Nesse livro, o subcapítulo dedicado ao presidente cessante do PSD intitula-se «Passos Coelho: mais passos no calvário». Um calvário inicial herdado da desgovernação socrática. Culpa alheia. Um calvário posterior por conta das medidas exigidas pela Troika e exponenciadas pelo Governo liderado por Passos Coelho. Culpa própria. Nunca assumida. Mesmo quando um dos membros da Troika reconheceu o exagero. Um exagero que permitiu a liquidez de que outros se viriam a servir. Uma situação que teve reflexos diretos na hecatombe eleitoral de 1 de outubro.

Passos Coelho sai pelo seu pé. Fatigado por sete anos de liderança. Teve uma primeira legislatura muito exigente. Resistiu às derrotas nas autárquicas de 2013 e nas europeias de 2015. Venceu, contra todos os prognósticos, as legislativas de 2016. Viu-se apeado do cargo de primeiro-ministro por uma inusitada e nada previsível maioria parlamentar. Demorou a habituar-se à desconsideração política. Acredita(va) que quem ganha deve governar. Não liderou a oposição. Daí o descalabro nas autárquicas do passado domingo. Os líderes locais não conseguiram estancar a hemorragia de votos.

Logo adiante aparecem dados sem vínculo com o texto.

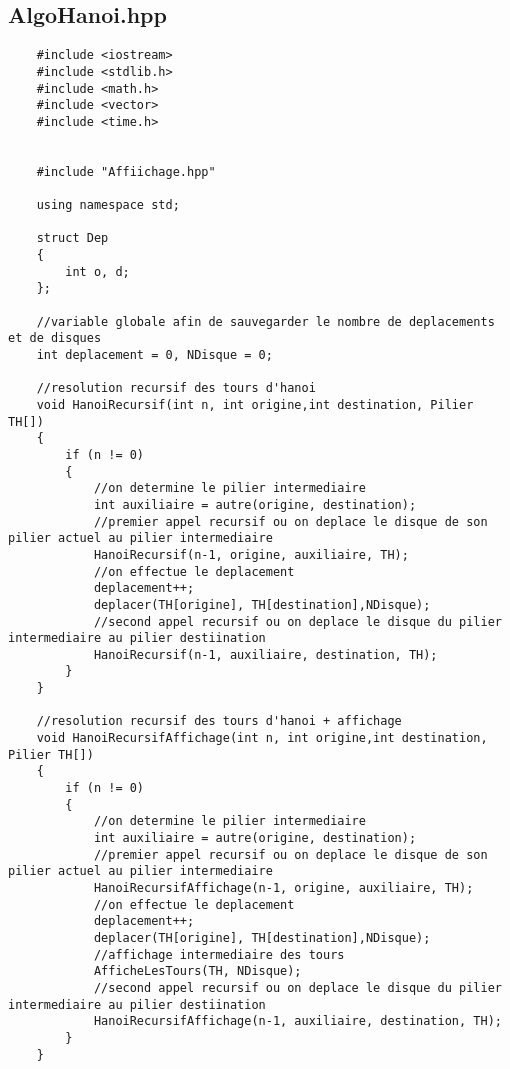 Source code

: \subsection*{AlgoHanoi.hpp}
\begin{verbatim}
    #include <iostream>
    #include <stdlib.h>
    #include <math.h>
    #include <vector>
    #include <time.h>
    
    
    #include "Affiichage.hpp"
    
    using namespace std;
    
    struct Dep
    {
        int o, d;
    };
    
    //variable globale afin de sauvegarder le nombre de deplacements et de disques
    int deplacement = 0, NDisque = 0;
    
    //resolution recursif des tours d'hanoi
    void HanoiRecursif(int n, int origine,int destination, Pilier TH[])
    {
        if (n != 0)
        {
            //on determine le pilier intermediaire
            int auxiliaire = autre(origine, destination);
            //premier appel recursif ou on deplace le disque de son pilier actuel au pilier intermediaire
            HanoiRecursif(n-1, origine, auxiliaire, TH);
            //on effectue le deplacement
            deplacement++;
            deplacer(TH[origine], TH[destination],NDisque);
            //second appel recursif ou on deplace le disque du pilier intermediaire au pilier destiination
            HanoiRecursif(n-1, auxiliaire, destination, TH);
        }
    }
    
    //resolution recursif des tours d'hanoi + affichage
    void HanoiRecursifAffichage(int n, int origine,int destination, Pilier TH[])
    {
        if (n != 0)
        {
            //on determine le pilier intermediaire
            int auxiliaire = autre(origine, destination);
            //premier appel recursif ou on deplace le disque de son pilier actuel au pilier intermediaire
            HanoiRecursifAffichage(n-1, origine, auxiliaire, TH);
            //on effectue le deplacement
            deplacement++;
            deplacer(TH[origine], TH[destination],NDisque);
            //affichage intermediaire des tours
            AfficheLesTours(TH, NDisque);
            //second appel recursif ou on deplace le disque du pilier intermediaire au pilier destiination
            HanoiRecursifAffichage(n-1, auxiliaire, destination, TH);
        }
    }
    

\end{verbatim}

Um desastre de proporções partidariamente inaceitáveis. Um resultado que pode servir os interesses de quem há muito estava em campanha. Resta saber como reagirão os barões.

Quanto a Passos Coelho, prometeu não ficar “a rondar” nem a “assombrar”. Uma atitude digna, até porque conhece vários desmentidos no PSD.

O problema é que também disse que não se ia calar. E materializou logo essa afirmação. Enalteceu Paulo Rangel. Soou a designação de sucessor. Não havia necessidade.

Quando Mário Soares se aprestava para deixar Belém, a rainha Sofia de Espanha perguntou a Maria Barroso porque não sucedia ao marido no cargo. Na sua simplicidade, a eterna Primeira-Dama limitou-se a dizer: Majestade, Portugal não é uma monarquia.